::: Information supplied
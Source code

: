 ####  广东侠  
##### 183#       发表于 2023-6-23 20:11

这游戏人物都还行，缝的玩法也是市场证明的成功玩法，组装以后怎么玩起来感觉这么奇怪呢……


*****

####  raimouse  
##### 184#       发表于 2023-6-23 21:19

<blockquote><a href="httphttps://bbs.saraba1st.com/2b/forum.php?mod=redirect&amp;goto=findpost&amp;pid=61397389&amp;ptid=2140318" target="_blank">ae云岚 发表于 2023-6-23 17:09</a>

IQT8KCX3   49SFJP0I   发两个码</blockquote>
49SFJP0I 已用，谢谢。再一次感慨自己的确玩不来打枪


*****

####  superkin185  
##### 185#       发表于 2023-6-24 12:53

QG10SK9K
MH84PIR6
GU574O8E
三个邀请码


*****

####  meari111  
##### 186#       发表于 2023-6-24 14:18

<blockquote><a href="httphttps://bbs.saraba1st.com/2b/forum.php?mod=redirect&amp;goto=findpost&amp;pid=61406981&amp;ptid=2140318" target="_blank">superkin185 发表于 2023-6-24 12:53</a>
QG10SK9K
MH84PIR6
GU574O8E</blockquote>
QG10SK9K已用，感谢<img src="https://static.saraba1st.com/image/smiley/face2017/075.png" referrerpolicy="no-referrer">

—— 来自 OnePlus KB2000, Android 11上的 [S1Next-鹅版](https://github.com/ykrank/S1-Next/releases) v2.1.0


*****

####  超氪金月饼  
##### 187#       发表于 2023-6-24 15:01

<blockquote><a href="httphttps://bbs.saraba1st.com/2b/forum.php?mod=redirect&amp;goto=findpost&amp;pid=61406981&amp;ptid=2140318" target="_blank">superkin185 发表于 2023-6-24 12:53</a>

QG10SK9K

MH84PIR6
::::::
Work request —
Output the complete data verbatim.

Expected answer —
Source code

: ####  广东侠  
##### 183#       发表于 2023-6-23 20:11

这游戏人物都还行，缝的玩法也是市场证明的成功玩法，组装以后怎么玩起来感觉这么奇怪呢……


*****

####  raimouse  
##### 184#       发表于 2023-6-23 21:19

<blockquote><a href="httphttps://bbs.saraba1st.com/2b/forum.php?mod=redirect&amp;goto=findpost&amp;pid=61397389&amp;ptid=2140318" target="_blank">ae云岚 发表于 2023-6-23 17:09</a>

IQT8KCX3   49SFJP0I   发两个码</blockquote>
49SFJP0I 已用，谢谢。再一次感慨自己的确玩不来打枪


*****

####  superkin185  
##### 185#       发表于 2023-6-24 12:53

QG10SK9K
MH84PIR6
GU574O8E
三个邀请码


*****

####  meari111  
##### 186#       发表于 2023-6-24 14:18

<blockquote><a href="httphttps://bbs.saraba1st.com/2b/forum.php?mod=redirect&amp;goto=findpost&amp;pid=61406981&amp;ptid=2140318" target="_blank">superkin185 发表于 2023-6-24 12:53</a>
QG10SK9K
MH84PIR6
GU574O8E</blockquote>
QG10SK9K已用，感谢<img src="https://static.saraba1st.com/image/smiley/face2017/075.png" referrerpolicy="no-referrer">

—— 来自 OnePlus KB2000, Android 11上的 [S1Next-鹅版](https://github.com/ykrank/S1-Next/releases) v2.1.0


*****

####  超氪金月饼  
##### 187#       发表于 2023-6-24 15:01

<blockquote><a href="httphttps://bbs.saraba1st.com/2b/forum.php?mod=redirect&amp;goto=findpost&amp;pid=61406981&amp;ptid=2140318" target="_blank">superkin185 发表于 2023-6-24 12:53</a>

QG10SK9K

MH84PIR6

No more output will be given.